Cette plume d'écrivain, il la mettra au service de l'Église et de ses compatriotes en publiant plusieurs ouvrages. L'instituteur de Guincourt, M. Taillart-Jaunet (né à Ecordal en 1817, décédé en ce lieu en 1897)  est son secrétaire mais aussi son éditeur nominal.

Signalons quelques-unes de ces œuvres pour mémoire à l'intention des passionnés :

- Sujets de circonstances ou recueil d'allocutions et de discours pour toutes les circonstances ordinaires et extraordinaires du ministère pastoral, et destinés à MM. les curés et vicaires des villes et des campagnes. -1848. in 8°

- Instructions pastorales, cours suivi et complet sur les commandements de Dieu et de l'église. Charleville - 1855. in 12°

- Le Bon Pasteur, cours complet d'instructions neuves et pratiques sur toutes les vérités de la religion. Mézières. - 1856

- L'écho de la chaire, nouveau cours complet d'instructions familières sur toutes les vérités de la religion. Mézières. Imprimerie Lelaurin - Martinet 2 volumes in 8°

- Martin, le prêtre devant le siècle. Guincourt. - 1858

- Soirées amusantes, recueil nouveau et varié d'historiettes curieuses piquantes, anecdotes, bons mots etc... Charleville 1865 in 8°

- Les mille et une merveille de la France. Recueil et description de tout ce qu'il y a eu en France. Guincourt. - 1861. in 8°

Et ce livre que tout bon Français aimerait posséder pour écrire et parler à merveille notre langue :

- Grammaire française théorique et pratique par demandes et par réponses. -1833. 2 volumes. Imprimerie Garet. in 8°

Le site gallica bnf propose heureusement encore les 2 volumes en lecture, une chance, car ils sont devenus introuvables aujourd'hui dans leur version d'origine.

http://gallica.bnf.fr/Search?adva=1&adv=1&tri=&t_relation=%22cb314065319%22&lang=fr

 

Le succès obtenu à Guincourt encourage l'abbé Stevenin à concevoir le même projet pour ses paroissiens de Jonval dont l'église est devenue «une pauvre masure, trop ressemblante à l'étable de Bethléem.». Il récidive l'appel de fonds par l'envoi de nombreux courriers tant en France qu'en Belgique, en Hollande et jusqu'en Amérique.

Le 3 janvier 1869, le conseil de Fabrique donne son accord de principe pour bâtir une nouvelle église. Les travaux sont confiés, après adjudication, à l'entreprise meusienne de M. Victor Paulus de Lahaycourt. Le lundi de Pâques 1870, commence la démolition de la vieille église.

 

Une église neuve pour Jonval

 

Le conseil de Fabrique, dont fait partie l'abbé Stevenin, confie l'établissement des plans et du devis à un architecte de Bar-le-Duc, Ernest Birglin.

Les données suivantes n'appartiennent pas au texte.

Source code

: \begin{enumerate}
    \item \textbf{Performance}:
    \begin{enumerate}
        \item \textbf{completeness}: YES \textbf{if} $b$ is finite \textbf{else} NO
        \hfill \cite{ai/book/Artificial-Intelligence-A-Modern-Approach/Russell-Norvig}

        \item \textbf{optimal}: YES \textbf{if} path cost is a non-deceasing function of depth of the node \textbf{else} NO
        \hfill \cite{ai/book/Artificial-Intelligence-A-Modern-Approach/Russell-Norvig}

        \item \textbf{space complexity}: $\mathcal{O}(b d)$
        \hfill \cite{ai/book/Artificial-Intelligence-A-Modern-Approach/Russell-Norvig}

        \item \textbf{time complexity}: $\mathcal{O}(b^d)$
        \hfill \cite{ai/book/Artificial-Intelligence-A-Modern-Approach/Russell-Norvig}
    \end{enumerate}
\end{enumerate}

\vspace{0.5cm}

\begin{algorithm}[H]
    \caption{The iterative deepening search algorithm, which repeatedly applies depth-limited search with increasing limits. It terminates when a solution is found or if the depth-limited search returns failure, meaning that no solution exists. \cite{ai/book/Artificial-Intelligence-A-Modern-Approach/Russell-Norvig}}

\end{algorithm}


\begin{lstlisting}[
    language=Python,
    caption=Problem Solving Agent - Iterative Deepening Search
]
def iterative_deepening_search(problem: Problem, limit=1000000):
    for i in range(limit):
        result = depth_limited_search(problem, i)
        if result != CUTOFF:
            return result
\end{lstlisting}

C'est un architecte de talent dont il convient de souligner la mémoire qui mériterait davantage qu'un résumé de quelques lignes.

Né le 19 janvier 1833 à Bar-le-Duc, le jeune Pierre-Ernest Birglin est doué pour les arts. Le 25 juillet 1854 il sollicite un secours pour suivre les cours de la prestigieuse École Impériale des Beaux-Arts ; il vient d'obtenir avec succès les deux premiers examens d'admission. Une subvention lui est accordée, elle sera plusieurs fois renouvelée. Ces secours octroyés par le Conseil Général de la Meuse l'aideront à entreprendre un voyage en Italie pour y faire des études sur les monuments du pays qui le fascinent.

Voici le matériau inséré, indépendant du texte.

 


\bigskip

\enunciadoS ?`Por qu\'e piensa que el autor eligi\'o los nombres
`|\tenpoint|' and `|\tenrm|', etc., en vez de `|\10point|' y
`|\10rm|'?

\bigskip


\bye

Il étudie dans les ateliers renommés de M. Questel, architecte du palais de Versailles et de Claudius Lavergne peintre d'histoire à Paris. Il aime aussi les mathématiques, et obtient en 1857 une médaille avec mention spéciale très honorable pour sa réussite à un examen.

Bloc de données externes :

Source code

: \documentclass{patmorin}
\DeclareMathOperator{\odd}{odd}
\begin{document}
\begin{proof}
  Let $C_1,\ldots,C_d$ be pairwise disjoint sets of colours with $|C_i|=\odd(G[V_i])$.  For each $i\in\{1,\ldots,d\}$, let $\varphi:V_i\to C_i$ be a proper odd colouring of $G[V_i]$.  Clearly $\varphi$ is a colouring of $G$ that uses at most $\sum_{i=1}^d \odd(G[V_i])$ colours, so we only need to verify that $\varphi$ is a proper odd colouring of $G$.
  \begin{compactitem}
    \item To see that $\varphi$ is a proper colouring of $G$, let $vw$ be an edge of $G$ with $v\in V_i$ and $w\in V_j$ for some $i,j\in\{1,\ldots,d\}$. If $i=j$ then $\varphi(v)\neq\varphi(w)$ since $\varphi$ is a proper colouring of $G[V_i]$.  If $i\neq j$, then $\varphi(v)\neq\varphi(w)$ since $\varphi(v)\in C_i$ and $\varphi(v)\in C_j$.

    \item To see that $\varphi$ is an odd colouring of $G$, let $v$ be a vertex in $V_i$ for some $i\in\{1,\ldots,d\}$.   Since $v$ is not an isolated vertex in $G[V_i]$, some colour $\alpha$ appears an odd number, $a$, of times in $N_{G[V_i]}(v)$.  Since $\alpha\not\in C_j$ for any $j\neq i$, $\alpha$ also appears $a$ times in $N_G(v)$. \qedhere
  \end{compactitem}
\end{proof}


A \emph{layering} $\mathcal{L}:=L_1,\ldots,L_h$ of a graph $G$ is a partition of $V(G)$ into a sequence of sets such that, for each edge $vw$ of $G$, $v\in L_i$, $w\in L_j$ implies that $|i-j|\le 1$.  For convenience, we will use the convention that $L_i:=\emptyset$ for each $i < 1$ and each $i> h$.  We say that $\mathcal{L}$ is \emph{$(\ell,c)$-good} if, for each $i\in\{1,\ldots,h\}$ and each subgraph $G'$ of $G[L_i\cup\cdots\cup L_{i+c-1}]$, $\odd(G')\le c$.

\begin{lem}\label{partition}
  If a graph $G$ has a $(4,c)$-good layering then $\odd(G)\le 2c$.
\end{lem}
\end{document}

En sa qualité d'architecte Ernest Birglin est notamment chargé de transformer l'ancienne annexe Notre-Dame de Bar-le-Duc en église, placée sous le vocable de saint Jean en 1875. Malheureusement la mort frappe dans la fleur de l'âge cet architecte plein de mérite. Il décède dans sa ville natale, à 46 ans, le 26 mai 1879.

A Jonval, l'architecte Birglin offre gratuitement ses services. Il y conçoit un édifice plus beau qu'à Guincourt, dans un style plus sévère mais plus religieux. Il privilégie le néo-gothique, qui imite le style ogival du XIIIe siècle en lui ajoutant une touche d'élégance. Le matériau utilisé provient des carrières de Feuchères et de Dom-le-Mesnil.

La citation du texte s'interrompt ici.